Excel is the finance team’s comfort zone for a reason; it’s transparent, flexible, and everyone knows how to use it. The problem is that its greatest strength—flexibility—is also its greatest weakness from a control perspective. When Excel is used informally, a single “master” allocation file quickly multiplies. The Controller saves a version to her desktop, an analyst emails a slightly different version for review, and another copy exists on a shared drive. Before you know it, you have “Allocation_Final_v2_final_Jons_edits.xlsx,” and no one is certain which version was used to create the journal entry. This version divergence is a classic control failure. To add structure without taking away the tool, you need to tether Excel to the ERP in a disciplined way. The first step is to use a tool that pulls live data directly from Business Central into a structured Excel template, eliminating manual data entry. The second, and most critical, step is to create a formal “snapshot” or “freeze” process. Before posting, the team agrees on the inputs and freezes that version, creating an immutable point-in-time record. Finally, that exact, approved workbook should be used to write the journal entry back into the ERP, creating a direct link between the explanation and the entry.
A structured approach can align the review process with the final posting. Can you describe how using a tool that links a review workbook directly to the ERP for both pulling data and writing back journal entries creates a more defensible audit trail?
This is where you close the loop and eliminate the transparency gap. When you use a tool like Velixo, you’re fundamentally changing the workflow from a series of disconnected steps into a single, cohesive process. First, the review workbook isn’t built on manually exported data; it’s built on live, direct queries to Business Central for both the source balances and the statistical drivers. This ensures everyone is working from a single source of truth. The magic happens next: the tool allows you to freeze or snapshot that data. This creates a permanent, digital record of the exact inputs used in the calculation, preserved within the Excel file itself. The team can then review the logic and the results with full confidence. Once approved, that same workbook—containing the preserved data and logic—is used to post the journal entry directly back to Business Central. This forges an unbreakable link. Your audit trail is no longer a separate, manually created spreadsheet; the review workbook is the audit trail. When an auditor asks a question months later, you simply pull up the file, which contains the exact data and formulas used, and it perfectly matches the entry in the ledger. It’s defensible by design.
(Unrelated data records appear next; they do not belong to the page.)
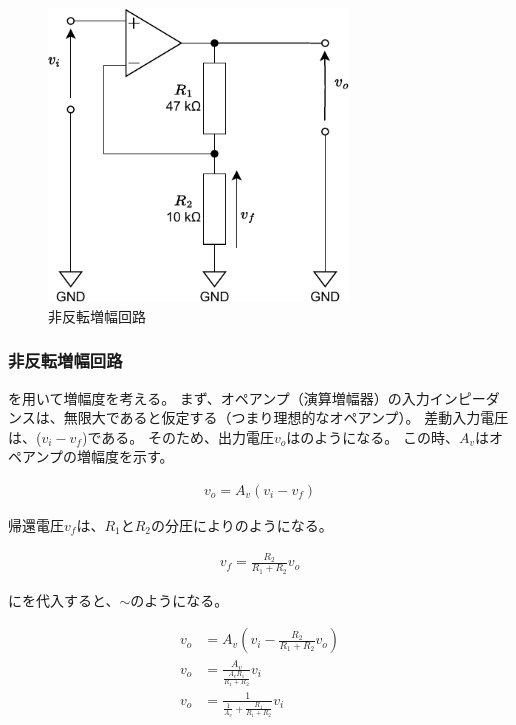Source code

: \documentclass[report.tex]{subfiles}
\begin{document}
\begin{figure}[H]
	\centering
	\includegraphics[width=8cm]{fig/amp2.pdf}
	\caption{非反転増幅回路}
	\label{fig:amplifier-circuit2}
\end{figure}

\subsubsection{非反転増幅回路}

を用いて増幅度を考える。
まず、オペアンプ（演算増幅器）の入力インピーダンスは、無限大であると仮定する（つまり理想的なオペアンプ）。
差動入力電圧は、(\(v_i - v_f\))である。
そのため、出力電圧\(v_o\)はのようになる。
この時、\(A_v\)はオペアンプの増幅度を示す。

\begin{align}
	v_o = A_{v} (v_i - v_f) \label{eq:amp}
\end{align}

帰還電圧\(v_f\)は、\(R_1\)と\(R_2\)の分圧によりのようになる。

\begin{align}
	v_f = \frac{R_2}{R_1 + R_2} v_o \label{eq:amp2}
\end{align}

にを代入すると、\(\sim\)のようになる。

\begin{align}
	v_o & = A_v \left( v_i - \frac{R_2}{R_1 + R_2} v_o \right) \label{eq:amp3}               \\
	v_o & = \frac{A_v}{\frac{A_v R_1}{R_1 + R_2}} v_i                                        \\
	v_o & = \frac{1}{\frac{1}{A_v} + \frac{R_1}{R_1 + R_2}} v_i              \label{eq:amp4}
\end{align}
\end{document}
Do you have any advice for our readers?
My advice is to proactively assess where your allocation process falls on the spectrum from simple automation to complex explanation. Don’t wait for a painful audit or a long, frustrating month-end close to realize you have a problem. Ask yourself a simple question: “If an auditor asked me to prove the logic behind a specific allocation from six months ago, could I do it in five minutes from my ERP, or would it trigger a multi-hour research project for my team?” Your answer to that question will tell you everything you need to know. If it’s the latter, recognize that the time your team spends manually reconstructing and defending past transactions is a direct cost to the business. Investing in a structured process that preserves the context of your allocations isn’t a luxury; it’s a fundamental control that pays for itself by giving your team back its most valuable resource: time to focus on the future, not the past.